Pictured Above: Beatrice, one of the 4 lovely ladies responsible for your flowers each week, unloads dahlias.
Sorry about last week's newsletter everyone. I hit save after 45 minutes of work and didn't realize that somehow it failed to save. :( Here's an attempt at a quick re-cap.
Last week's photo was of some of our re-purposed potatoes at Pacific Elementary School's famous "Potato Night". Known to be the best Potato Night in the country- where everything potato is celebrated. Potatoes are eaten, decorated, and people dress as potatoes.
I also thanked everyone who has offered help after my midweek whining session about how understaffed we are. We are soooo grateful for all of you and your well wishes.
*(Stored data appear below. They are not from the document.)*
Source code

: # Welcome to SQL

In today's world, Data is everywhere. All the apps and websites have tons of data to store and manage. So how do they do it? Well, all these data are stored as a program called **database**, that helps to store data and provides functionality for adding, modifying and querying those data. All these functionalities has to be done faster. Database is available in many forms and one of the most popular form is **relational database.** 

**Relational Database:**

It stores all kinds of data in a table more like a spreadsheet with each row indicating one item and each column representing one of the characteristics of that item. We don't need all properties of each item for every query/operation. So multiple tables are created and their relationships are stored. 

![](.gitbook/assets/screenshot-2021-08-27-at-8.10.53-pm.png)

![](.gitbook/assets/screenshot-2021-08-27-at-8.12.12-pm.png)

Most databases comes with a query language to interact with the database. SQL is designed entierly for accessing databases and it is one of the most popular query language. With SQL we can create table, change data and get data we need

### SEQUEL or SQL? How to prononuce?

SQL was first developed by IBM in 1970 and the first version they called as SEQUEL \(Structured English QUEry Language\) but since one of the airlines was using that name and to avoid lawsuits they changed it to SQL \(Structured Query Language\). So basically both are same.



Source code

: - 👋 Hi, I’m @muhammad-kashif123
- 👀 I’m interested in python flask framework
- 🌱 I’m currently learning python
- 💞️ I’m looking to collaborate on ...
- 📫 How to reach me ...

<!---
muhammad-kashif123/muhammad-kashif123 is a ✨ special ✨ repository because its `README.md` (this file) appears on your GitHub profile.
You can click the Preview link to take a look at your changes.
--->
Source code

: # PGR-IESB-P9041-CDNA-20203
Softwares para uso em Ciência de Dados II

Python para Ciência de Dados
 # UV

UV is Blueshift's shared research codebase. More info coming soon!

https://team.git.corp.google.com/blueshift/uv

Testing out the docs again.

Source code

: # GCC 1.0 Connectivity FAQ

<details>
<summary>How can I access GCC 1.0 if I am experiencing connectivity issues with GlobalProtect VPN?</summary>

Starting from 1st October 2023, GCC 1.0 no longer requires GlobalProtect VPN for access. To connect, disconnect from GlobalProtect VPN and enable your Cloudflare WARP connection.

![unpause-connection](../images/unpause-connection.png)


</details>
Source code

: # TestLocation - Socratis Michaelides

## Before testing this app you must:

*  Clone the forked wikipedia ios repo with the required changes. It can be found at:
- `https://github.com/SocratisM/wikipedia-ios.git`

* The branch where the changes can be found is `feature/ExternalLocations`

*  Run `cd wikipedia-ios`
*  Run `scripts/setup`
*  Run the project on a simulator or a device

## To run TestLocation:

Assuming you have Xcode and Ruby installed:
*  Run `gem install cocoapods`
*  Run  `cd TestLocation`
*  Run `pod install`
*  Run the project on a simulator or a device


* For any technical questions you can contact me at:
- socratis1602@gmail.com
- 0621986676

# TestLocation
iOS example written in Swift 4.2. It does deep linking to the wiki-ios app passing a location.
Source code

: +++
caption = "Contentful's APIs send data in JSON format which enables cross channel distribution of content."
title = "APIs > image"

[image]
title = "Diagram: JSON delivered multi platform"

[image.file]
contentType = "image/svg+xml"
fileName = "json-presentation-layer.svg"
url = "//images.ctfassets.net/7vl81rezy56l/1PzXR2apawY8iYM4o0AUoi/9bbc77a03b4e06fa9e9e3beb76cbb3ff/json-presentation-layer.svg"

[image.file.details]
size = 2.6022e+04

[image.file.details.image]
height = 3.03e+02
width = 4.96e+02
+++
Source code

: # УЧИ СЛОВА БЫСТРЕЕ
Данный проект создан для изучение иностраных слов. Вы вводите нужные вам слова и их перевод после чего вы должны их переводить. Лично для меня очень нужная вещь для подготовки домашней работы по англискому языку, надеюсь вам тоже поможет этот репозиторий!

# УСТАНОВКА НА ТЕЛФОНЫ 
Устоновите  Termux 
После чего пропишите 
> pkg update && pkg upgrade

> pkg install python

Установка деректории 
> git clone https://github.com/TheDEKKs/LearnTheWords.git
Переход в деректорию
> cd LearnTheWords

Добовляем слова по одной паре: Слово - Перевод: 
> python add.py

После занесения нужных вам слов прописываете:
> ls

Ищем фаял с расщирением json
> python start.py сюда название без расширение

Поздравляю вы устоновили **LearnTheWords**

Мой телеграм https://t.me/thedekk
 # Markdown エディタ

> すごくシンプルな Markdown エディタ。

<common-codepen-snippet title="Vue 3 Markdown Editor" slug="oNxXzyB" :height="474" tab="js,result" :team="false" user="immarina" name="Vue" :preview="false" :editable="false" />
It breaks my heart that what should be so simple and good (accepting help from neighbors and community members) is encumbered by regulations that rather than protect us in this case, get in the way of community building. As we are a for profit organization, we are legally no allowed to accept volunteers. Everyone who helps must be a minimum wage employee. In addition we have had the experience of our Liability Insurance company scouring our social media posts and then sending us cease and desist or we will drop your coverage messages if they think the risk of visitors is too high. We are allowed to have people on the farm, but they limit then number of events we have and apparently check up on what we're up to. Finding liability insurance with our diverse operations is no joke, it took a fair bit of effort to find a company that wanted to assume the "risk" of taking us on as we have both baby greens and chickens. Sigh... That said, we really would like to have all of you out to visit, see what we're going, and enjoy this beautiful place that you are helping to keep operating. Stay tuned.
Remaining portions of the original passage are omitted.